* Work order
Return the listing below unchanged, except that the pictures are dropped.

* Source records
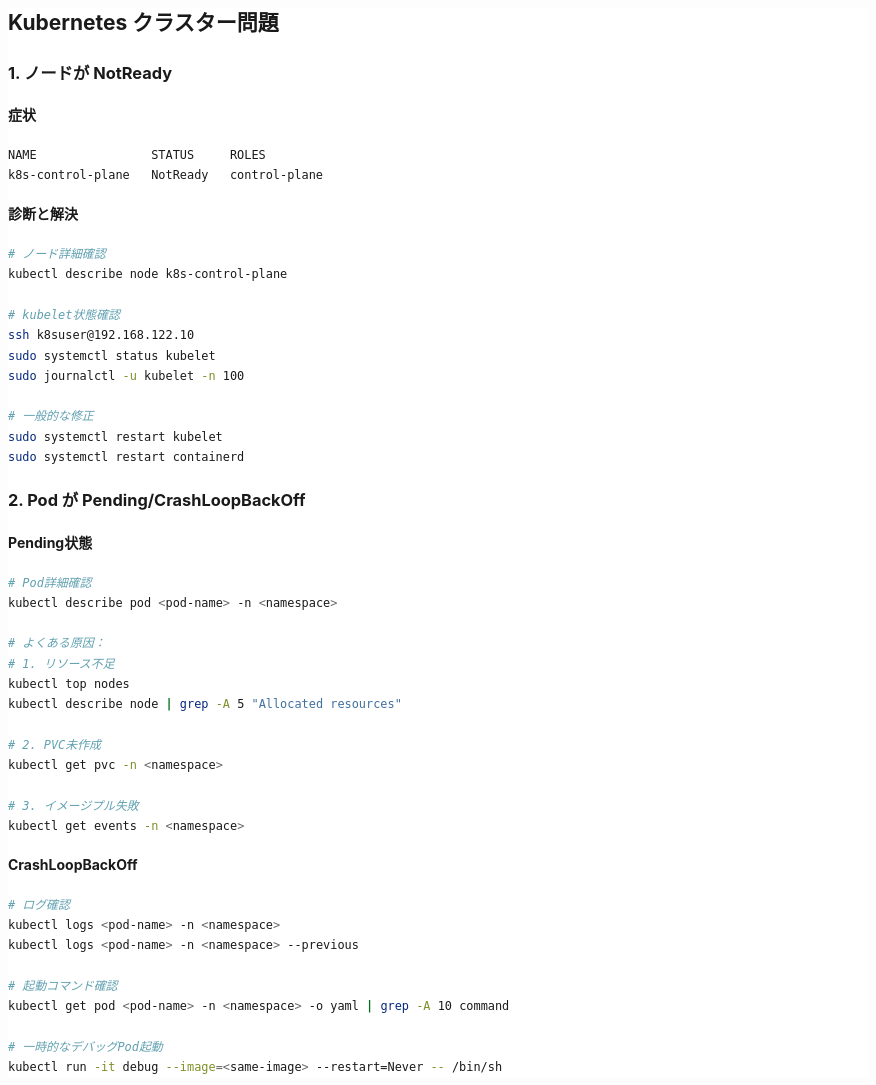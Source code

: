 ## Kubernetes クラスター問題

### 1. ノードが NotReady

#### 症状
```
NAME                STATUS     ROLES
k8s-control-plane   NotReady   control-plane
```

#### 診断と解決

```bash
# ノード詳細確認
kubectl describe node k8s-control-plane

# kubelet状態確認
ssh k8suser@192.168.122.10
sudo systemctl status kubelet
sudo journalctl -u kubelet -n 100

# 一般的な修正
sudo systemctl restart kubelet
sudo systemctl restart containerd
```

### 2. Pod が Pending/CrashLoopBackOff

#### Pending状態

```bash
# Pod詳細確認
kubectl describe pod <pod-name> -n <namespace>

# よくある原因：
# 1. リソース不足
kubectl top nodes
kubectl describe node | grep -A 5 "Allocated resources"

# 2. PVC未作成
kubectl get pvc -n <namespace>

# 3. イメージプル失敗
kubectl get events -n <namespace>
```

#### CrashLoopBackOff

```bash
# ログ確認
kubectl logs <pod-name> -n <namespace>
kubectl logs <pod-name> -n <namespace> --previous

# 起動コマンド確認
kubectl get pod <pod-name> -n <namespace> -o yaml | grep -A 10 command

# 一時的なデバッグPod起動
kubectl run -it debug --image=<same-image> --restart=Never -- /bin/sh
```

* Task output
Source code

: ## Kubernetes クラスター問題

### 1. ノードが NotReady

#### 症状
```
NAME                STATUS     ROLES
k8s-control-plane   NotReady   control-plane
```

#### 診断と解決

```bash
# ノード詳細確認
kubectl describe node k8s-control-plane

# kubelet状態確認
ssh k8suser@192.168.122.10
sudo systemctl status kubelet
sudo journalctl -u kubelet -n 100

# 一般的な修正
sudo systemctl restart kubelet
sudo systemctl restart containerd
```

### 2. Pod が Pending/CrashLoopBackOff

#### Pending状態

```bash
# Pod詳細確認
kubectl describe pod <pod-name> -n <namespace>

# よくある原因：
# 1. リソース不足
kubectl top nodes
kubectl describe node | grep -A 5 "Allocated resources"

# 2. PVC未作成
kubectl get pvc -n <namespace>

# 3. イメージプル失敗
kubectl get events -n <namespace>
```

#### CrashLoopBackOff

```bash
# ログ確認
kubectl logs <pod-name> -n <namespace>
kubectl logs <pod-name> -n <namespace> --previous

# 起動コマンド確認
kubectl get pod <pod-name> -n <namespace> -o yaml | grep -A 10 command

# 一時的なデバッグPod起動
kubectl run -it debug --image=<same-image> --restart=Never -- /bin/sh
```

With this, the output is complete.